### Task requirements
Could you filter the records below and keep only the lines with the word "assets"?

### Records for the exercise

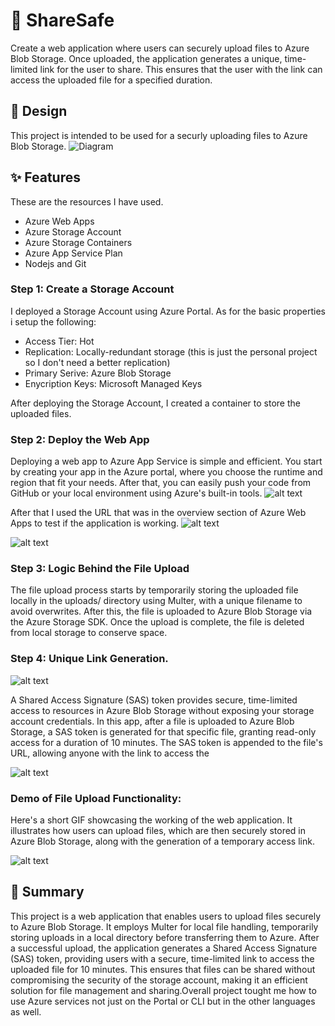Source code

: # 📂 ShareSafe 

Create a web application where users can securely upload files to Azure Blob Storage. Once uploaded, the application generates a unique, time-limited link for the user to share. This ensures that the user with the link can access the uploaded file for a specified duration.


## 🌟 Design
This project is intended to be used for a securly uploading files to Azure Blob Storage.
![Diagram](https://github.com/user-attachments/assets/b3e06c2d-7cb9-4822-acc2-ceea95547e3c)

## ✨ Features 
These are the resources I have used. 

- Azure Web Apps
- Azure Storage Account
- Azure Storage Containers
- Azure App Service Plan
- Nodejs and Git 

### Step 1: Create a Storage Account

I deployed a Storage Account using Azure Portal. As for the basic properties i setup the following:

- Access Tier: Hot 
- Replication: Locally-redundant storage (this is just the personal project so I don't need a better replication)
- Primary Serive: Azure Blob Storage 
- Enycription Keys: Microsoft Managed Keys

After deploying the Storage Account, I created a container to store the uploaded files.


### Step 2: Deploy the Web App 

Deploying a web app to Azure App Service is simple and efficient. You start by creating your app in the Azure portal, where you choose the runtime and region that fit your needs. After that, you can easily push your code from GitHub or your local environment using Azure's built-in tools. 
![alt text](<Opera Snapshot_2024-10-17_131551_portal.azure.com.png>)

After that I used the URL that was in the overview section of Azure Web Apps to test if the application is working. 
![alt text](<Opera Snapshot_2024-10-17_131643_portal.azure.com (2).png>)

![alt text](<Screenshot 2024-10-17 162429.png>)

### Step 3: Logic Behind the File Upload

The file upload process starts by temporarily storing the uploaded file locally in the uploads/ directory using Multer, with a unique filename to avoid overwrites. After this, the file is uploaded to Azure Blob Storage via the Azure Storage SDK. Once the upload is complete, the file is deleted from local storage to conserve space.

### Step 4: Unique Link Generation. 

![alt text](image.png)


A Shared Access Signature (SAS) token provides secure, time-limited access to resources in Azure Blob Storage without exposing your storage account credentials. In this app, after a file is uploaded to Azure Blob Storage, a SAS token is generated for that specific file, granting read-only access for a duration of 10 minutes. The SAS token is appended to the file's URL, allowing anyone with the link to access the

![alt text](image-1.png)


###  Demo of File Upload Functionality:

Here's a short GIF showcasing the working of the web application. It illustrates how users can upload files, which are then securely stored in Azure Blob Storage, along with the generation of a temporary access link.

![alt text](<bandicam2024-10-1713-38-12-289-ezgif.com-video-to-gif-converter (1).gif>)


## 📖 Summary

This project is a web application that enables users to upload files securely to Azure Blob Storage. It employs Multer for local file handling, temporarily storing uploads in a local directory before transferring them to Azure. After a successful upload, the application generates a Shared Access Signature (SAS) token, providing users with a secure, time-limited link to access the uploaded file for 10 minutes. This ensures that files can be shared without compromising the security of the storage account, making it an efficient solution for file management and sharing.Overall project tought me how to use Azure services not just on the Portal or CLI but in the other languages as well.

==

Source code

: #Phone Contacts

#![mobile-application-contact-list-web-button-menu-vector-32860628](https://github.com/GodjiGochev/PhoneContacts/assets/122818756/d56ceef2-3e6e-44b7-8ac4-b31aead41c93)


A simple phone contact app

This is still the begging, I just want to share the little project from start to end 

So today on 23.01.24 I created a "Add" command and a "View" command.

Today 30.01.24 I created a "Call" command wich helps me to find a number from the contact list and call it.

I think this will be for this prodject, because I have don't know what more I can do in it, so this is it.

### Your response
![Diagram](https://github.com/user-attachments/assets/b3e06c2d-7cb9-4822-acc2-ceea95547e3c)
#![mobile-application-contact-list-web-button-menu-vector-32860628](https://github.com/GodjiGochev/PhoneContacts/assets/122818756/d56ceef2-3e6e-44b7-8ac4-b31aead41c93)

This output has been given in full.